Ascolta questo articolo

C’è una piaga che sta dilaniando l’Italia: quella del femminicidio. E la lista delle donne uccise si allunga sempre più, trattandosi di una vera e propria mattanza. Purtroppo, nonostante le campagne di sensibilizzazione e l’attenzione dei media sul tema, i numeri non si abbassano.

Sono in tante le donne che dichiarano di aver paura per la propria vita e in tante quelle che, soprattutto negli ultimi tempi, riescono a trovare il coraggio di interrompere l’escalation di violenze fisiche e verbali che potrebbero condurre all’uccisione, chiudendo la loro tossica relazione.

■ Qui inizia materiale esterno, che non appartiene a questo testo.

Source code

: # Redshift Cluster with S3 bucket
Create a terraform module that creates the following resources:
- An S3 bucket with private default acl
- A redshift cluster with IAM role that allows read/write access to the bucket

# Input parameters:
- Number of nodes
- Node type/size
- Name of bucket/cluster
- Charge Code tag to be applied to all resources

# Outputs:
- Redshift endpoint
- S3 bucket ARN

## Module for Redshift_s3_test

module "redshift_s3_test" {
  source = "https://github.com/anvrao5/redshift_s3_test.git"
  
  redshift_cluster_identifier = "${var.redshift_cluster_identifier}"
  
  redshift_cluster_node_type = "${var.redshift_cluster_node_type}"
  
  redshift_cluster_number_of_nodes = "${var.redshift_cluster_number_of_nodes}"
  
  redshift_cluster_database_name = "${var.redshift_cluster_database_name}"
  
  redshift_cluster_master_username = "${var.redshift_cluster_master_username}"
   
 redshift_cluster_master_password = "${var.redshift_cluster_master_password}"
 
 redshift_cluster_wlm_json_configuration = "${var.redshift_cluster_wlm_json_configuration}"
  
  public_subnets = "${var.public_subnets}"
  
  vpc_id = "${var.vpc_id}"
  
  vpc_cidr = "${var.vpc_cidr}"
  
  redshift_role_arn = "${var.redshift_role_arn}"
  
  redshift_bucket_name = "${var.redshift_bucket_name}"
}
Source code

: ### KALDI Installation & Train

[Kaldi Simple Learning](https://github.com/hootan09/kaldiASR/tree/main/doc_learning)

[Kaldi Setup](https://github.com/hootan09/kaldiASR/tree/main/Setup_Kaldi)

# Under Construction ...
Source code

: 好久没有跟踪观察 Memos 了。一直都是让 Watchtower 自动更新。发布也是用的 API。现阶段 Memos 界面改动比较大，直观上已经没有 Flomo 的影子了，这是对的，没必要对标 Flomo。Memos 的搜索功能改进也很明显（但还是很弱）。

Sono in tante le donne umiliate, torturate, stuprate, sfregiate con l’acido in modo che nessuno, se non il carnefice, possa poter più godere della loro bellezza. Ci sono donne accoltellate, fatte a pezzi e gettate in dirupi in sacchi della spazzatura, donne uccise nel sonno.

E i carnefici? Gli orchi? Spesso si nascondono proprio all’interno delle mura domestiche perché, come le statistiche ci indicano, ad uccidere una donna è molto spesso un compagno, un ex o un parente stretto, per le motivazioni più disparate. La psicologia, peraltro, insegna che non esiste un solo profilo di aggressore, ma si va dal soggetto più pragmatico, a quello che, difficilmente, riesce a controllare gli impulsi, sino al soggetto ossessivo che deve tenere tutto sotto controllo, sino al sadico.

La cronaca nera italiana, nelle scorse ore, ci ha consegnato l’ennesimo caso di femminicidio-suicidio, accaduto nel Sud Italia, a Novoli, in provincia di Lecce. La vittima, l’ennesima donna uccisa, è Donatella Miccoli, una bellissima 38enne, accoltellata a morte nella sua camera da letto dal marito, suo coetaneo, Matteo Verdesca.